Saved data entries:
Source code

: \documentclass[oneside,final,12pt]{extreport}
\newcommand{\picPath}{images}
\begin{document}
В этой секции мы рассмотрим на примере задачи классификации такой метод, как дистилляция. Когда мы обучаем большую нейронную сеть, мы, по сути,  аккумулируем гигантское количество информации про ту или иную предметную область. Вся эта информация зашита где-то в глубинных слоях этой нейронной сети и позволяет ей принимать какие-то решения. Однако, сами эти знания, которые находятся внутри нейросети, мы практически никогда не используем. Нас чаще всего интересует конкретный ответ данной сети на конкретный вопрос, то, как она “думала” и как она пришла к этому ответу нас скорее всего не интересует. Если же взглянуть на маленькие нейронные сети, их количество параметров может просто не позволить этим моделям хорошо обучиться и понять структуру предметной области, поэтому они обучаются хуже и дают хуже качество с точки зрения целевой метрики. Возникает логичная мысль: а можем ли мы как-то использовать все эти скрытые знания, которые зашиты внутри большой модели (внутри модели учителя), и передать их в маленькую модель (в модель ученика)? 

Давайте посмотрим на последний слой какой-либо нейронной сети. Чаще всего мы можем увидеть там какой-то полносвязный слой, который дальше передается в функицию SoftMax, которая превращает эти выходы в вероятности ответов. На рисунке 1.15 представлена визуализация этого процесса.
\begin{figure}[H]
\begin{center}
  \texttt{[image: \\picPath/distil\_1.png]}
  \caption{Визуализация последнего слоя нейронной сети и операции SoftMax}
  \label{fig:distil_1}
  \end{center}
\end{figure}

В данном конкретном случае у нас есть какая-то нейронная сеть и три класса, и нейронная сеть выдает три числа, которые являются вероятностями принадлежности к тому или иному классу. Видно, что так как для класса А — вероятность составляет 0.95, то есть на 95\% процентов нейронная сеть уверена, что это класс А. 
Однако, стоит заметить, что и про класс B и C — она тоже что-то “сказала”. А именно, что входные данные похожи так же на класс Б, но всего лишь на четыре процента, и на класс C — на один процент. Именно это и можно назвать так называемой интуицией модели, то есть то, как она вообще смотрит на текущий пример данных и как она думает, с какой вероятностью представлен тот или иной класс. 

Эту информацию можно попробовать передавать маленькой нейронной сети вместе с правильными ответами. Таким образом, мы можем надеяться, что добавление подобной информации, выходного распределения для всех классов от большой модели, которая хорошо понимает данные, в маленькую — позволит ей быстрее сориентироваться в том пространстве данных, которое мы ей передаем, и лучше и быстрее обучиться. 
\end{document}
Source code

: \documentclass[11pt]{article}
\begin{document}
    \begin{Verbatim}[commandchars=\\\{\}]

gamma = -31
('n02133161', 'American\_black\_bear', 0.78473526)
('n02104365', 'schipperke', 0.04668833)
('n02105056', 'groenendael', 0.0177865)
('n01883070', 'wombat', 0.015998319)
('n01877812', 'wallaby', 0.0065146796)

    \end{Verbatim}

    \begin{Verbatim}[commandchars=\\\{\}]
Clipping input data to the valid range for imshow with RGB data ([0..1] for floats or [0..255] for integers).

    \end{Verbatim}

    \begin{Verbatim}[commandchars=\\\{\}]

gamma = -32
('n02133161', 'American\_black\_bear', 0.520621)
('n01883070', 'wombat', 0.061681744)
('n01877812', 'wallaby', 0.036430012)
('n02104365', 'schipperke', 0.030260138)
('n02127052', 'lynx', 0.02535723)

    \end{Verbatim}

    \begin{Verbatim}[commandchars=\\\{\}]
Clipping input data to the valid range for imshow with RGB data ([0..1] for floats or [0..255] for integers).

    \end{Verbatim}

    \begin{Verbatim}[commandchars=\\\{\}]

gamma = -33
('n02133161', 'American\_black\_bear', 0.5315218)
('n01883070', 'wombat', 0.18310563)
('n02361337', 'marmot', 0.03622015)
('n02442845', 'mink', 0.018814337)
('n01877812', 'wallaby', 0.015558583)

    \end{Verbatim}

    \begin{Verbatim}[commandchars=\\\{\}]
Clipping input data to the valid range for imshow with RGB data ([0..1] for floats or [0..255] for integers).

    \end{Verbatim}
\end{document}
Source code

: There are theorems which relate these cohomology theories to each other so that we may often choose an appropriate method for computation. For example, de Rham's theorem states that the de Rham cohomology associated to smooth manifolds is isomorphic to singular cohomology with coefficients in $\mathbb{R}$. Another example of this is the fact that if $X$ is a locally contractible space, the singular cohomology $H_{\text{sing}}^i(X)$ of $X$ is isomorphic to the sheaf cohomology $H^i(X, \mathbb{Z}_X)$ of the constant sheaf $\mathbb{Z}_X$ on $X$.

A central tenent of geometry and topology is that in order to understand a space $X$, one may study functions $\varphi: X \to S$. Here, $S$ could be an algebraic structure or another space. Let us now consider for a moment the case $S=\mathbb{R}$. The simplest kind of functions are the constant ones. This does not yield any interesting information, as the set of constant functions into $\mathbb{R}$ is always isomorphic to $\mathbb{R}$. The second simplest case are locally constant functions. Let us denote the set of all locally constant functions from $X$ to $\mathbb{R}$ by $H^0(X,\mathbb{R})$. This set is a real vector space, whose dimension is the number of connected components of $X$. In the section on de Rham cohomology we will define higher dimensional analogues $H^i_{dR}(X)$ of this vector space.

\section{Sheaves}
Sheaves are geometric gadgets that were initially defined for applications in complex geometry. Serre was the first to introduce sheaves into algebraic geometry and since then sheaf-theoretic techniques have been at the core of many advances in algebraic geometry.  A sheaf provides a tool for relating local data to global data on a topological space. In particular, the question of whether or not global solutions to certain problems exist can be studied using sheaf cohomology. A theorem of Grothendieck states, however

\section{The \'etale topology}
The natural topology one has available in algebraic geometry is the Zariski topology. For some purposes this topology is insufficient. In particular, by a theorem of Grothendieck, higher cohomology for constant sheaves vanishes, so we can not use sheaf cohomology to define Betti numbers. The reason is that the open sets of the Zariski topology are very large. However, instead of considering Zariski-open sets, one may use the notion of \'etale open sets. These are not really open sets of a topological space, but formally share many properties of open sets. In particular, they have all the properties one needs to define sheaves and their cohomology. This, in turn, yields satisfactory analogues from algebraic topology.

■ Directions for this task
Restate the records above word for word, omitting nothing.

■ Written response
Source code

: \documentclass[oneside,final,12pt]{extreport}
\newcommand{\picPath}{images}
\begin{document}
В этой секции мы рассмотрим на примере задачи классификации такой метод, как дистилляция. Когда мы обучаем большую нейронную сеть, мы, по сути,  аккумулируем гигантское количество информации про ту или иную предметную область. Вся эта информация зашита где-то в глубинных слоях этой нейронной сети и позволяет ей принимать какие-то решения. Однако, сами эти знания, которые находятся внутри нейросети, мы практически никогда не используем. Нас чаще всего интересует конкретный ответ данной сети на конкретный вопрос, то, как она “думала” и как она пришла к этому ответу нас скорее всего не интересует. Если же взглянуть на маленькие нейронные сети, их количество параметров может просто не позволить этим моделям хорошо обучиться и понять структуру предметной области, поэтому они обучаются хуже и дают хуже качество с точки зрения целевой метрики. Возникает логичная мысль: а можем ли мы как-то использовать все эти скрытые знания, которые зашиты внутри большой модели (внутри модели учителя), и передать их в маленькую модель (в модель ученика)? 

Давайте посмотрим на последний слой какой-либо нейронной сети. Чаще всего мы можем увидеть там какой-то полносвязный слой, который дальше передается в функицию SoftMax, которая превращает эти выходы в вероятности ответов. На рисунке 1.15 представлена визуализация этого процесса.
\begin{figure}[H]
\begin{center}
  \texttt{[image: \\picPath/distil\_1.png]}
  \caption{Визуализация последнего слоя нейронной сети и операции SoftMax}
  \label{fig:distil_1}
  \end{center}
\end{figure}

В данном конкретном случае у нас есть какая-то нейронная сеть и три класса, и нейронная сеть выдает три числа, которые являются вероятностями принадлежности к тому или иному классу. Видно, что так как для класса А — вероятность составляет 0.95, то есть на 95\% процентов нейронная сеть уверена, что это класс А. 
Однако, стоит заметить, что и про класс B и C — она тоже что-то “сказала”. А именно, что входные данные похожи так же на класс Б, но всего лишь на четыре процента, и на класс C — на один процент. Именно это и можно назвать так называемой интуицией модели, то есть то, как она вообще смотрит на текущий пример данных и как она думает, с какой вероятностью представлен тот или иной класс. 

Эту информацию можно попробовать передавать маленькой нейронной сети вместе с правильными ответами. Таким образом, мы можем надеяться, что добавление подобной информации, выходного распределения для всех классов от большой модели, которая хорошо понимает данные, в маленькую — позволит ей быстрее сориентироваться в том пространстве данных, которое мы ей передаем, и лучше и быстрее обучиться. 
\end{document}
Source code

: \documentclass[11pt]{article}
\begin{document}
    \begin{Verbatim}[commandchars=\\\{\}]

gamma = -31
('n02133161', 'American\_black\_bear', 0.78473526)
('n02104365', 'schipperke', 0.04668833)
('n02105056', 'groenendael', 0.0177865)
('n01883070', 'wombat', 0.015998319)
('n01877812', 'wallaby', 0.0065146796)

    \end{Verbatim}

    \begin{Verbatim}[commandchars=\\\{\}]
Clipping input data to the valid range for imshow with RGB data ([0..1] for floats or [0..255] for integers).

    \end{Verbatim}

    \begin{Verbatim}[commandchars=\\\{\}]

gamma = -32
('n02133161', 'American\_black\_bear', 0.520621)
('n01883070', 'wombat', 0.061681744)
('n01877812', 'wallaby', 0.036430012)
('n02104365', 'schipperke', 0.030260138)
('n02127052', 'lynx', 0.02535723)

    \end{Verbatim}

    \begin{Verbatim}[commandchars=\\\{\}]
Clipping input data to the valid range for imshow with RGB data ([0..1] for floats or [0..255] for integers).

    \end{Verbatim}

    \begin{Verbatim}[commandchars=\\\{\}]

gamma = -33
('n02133161', 'American\_black\_bear', 0.5315218)
('n01883070', 'wombat', 0.18310563)
('n02361337', 'marmot', 0.03622015)
('n02442845', 'mink', 0.018814337)
('n01877812', 'wallaby', 0.015558583)

    \end{Verbatim}

    \begin{Verbatim}[commandchars=\\\{\}]
Clipping input data to the valid range for imshow with RGB data ([0..1] for floats or [0..255] for integers).

    \end{Verbatim}
\end{document}
Source code

: There are theorems which relate these cohomology theories to each other so that we may often choose an appropriate method for computation. For example, de Rham's theorem states that the de Rham cohomology associated to smooth manifolds is isomorphic to singular cohomology with coefficients in $\mathbb{R}$. Another example of this is the fact that if $X$ is a locally contractible space, the singular cohomology $H_{\text{sing}}^i(X)$ of $X$ is isomorphic to the sheaf cohomology $H^i(X, \mathbb{Z}_X)$ of the constant sheaf $\mathbb{Z}_X$ on $X$.

A central tenent of geometry and topology is that in order to understand a space $X$, one may study functions $\varphi: X \to S$. Here, $S$ could be an algebraic structure or another space. Let us now consider for a moment the case $S=\mathbb{R}$. The simplest kind of functions are the constant ones. This does not yield any interesting information, as the set of constant functions into $\mathbb{R}$ is always isomorphic to $\mathbb{R}$. The second simplest case are locally constant functions. Let us denote the set of all locally constant functions from $X$ to $\mathbb{R}$ by $H^0(X,\mathbb{R})$. This set is a real vector space, whose dimension is the number of connected components of $X$. In the section on de Rham cohomology we will define higher dimensional analogues $H^i_{dR}(X)$ of this vector space.

\section{Sheaves}
Sheaves are geometric gadgets that were initially defined for applications in complex geometry. Serre was the first to introduce sheaves into algebraic geometry and since then sheaf-theoretic techniques have been at the core of many advances in algebraic geometry.  A sheaf provides a tool for relating local data to global data on a topological space. In particular, the question of whether or not global solutions to certain problems exist can be studied using sheaf cohomology. A theorem of Grothendieck states, however

\section{The \'etale topology}
The natural topology one has available in algebraic geometry is the Zariski topology. For some purposes this topology is insufficient. In particular, by a theorem of Grothendieck, higher cohomology for constant sheaves vanishes, so we can not use sheaf cohomology to define Betti numbers. The reason is that the open sets of the Zariski topology are very large. However, instead of considering Zariski-open sets, one may use the notion of \'etale open sets. These are not really open sets of a topological space, but formally share many properties of open sets. In particular, they have all the properties one needs to define sheaves and their cohomology. This, in turn, yields satisfactory analogues from algebraic topology.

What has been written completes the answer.